** INSTRUCTIONS FOR THE TASK **
I would like every line of the records below that contains the word "values" copied.

** DATA SECTION **
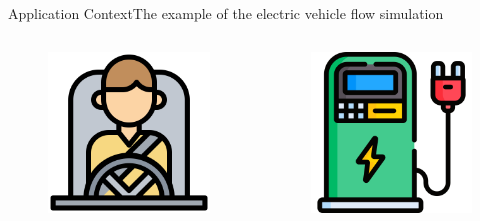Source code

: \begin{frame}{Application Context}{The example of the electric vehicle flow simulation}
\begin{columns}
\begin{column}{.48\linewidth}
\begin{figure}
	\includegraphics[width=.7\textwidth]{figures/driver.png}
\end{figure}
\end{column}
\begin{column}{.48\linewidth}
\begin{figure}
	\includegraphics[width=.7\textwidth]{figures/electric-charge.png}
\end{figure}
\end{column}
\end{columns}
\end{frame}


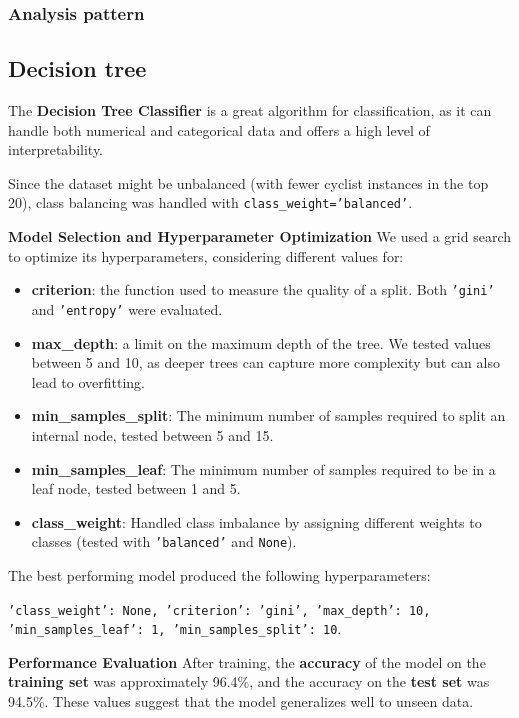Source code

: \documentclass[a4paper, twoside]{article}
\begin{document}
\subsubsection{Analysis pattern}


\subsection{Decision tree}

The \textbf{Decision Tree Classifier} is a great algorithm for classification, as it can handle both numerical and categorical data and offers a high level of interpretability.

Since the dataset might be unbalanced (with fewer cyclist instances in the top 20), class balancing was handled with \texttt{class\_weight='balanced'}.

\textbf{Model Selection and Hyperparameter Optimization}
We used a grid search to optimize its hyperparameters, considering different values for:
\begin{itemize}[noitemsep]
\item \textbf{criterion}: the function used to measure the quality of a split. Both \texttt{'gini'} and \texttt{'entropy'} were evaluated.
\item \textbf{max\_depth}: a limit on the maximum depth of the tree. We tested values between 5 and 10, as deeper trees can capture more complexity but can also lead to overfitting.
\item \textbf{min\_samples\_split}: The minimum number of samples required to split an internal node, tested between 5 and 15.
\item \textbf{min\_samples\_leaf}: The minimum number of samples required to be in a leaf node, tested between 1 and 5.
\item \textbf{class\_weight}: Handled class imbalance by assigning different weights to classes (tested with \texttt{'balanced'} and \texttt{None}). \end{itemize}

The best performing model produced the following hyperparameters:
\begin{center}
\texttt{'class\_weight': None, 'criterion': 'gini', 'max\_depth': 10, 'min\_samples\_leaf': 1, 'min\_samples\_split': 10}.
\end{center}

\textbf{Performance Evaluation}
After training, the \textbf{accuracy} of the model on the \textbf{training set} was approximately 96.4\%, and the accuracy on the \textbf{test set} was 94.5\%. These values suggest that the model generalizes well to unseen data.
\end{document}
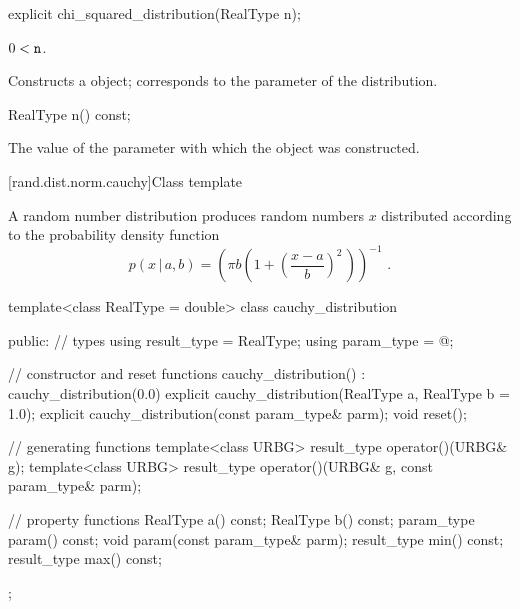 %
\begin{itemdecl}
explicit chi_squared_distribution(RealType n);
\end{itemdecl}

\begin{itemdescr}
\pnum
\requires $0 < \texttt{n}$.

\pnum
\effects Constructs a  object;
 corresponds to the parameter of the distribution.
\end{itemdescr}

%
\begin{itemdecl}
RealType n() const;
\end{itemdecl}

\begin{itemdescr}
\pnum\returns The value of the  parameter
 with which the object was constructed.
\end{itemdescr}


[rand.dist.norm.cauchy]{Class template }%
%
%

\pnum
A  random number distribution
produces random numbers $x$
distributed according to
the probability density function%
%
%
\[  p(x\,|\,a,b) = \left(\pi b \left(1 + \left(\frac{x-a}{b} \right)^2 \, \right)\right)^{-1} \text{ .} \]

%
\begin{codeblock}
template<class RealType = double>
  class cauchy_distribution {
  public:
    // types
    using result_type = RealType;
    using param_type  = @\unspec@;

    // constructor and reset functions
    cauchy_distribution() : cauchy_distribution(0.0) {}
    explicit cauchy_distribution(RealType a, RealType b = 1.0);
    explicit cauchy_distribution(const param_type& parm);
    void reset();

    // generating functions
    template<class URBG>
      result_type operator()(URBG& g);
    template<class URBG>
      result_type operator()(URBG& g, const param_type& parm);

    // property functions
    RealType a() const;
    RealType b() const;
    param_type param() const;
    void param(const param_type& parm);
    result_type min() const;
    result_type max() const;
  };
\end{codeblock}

** SOLUTION TO THIS TASK **
We used a grid search to optimize its hyperparameters, considering different values for:
\item \textbf{max\_depth}: a limit on the maximum depth of the tree. We tested values between 5 and 10, as deeper trees can capture more complexity but can also lead to overfitting.
After training, the \textbf{accuracy} of the model on the \textbf{training set} was approximately 96.4\%, and the accuracy on the \textbf{test set} was 94.5\%. These values suggest that the model generalizes well to unseen data.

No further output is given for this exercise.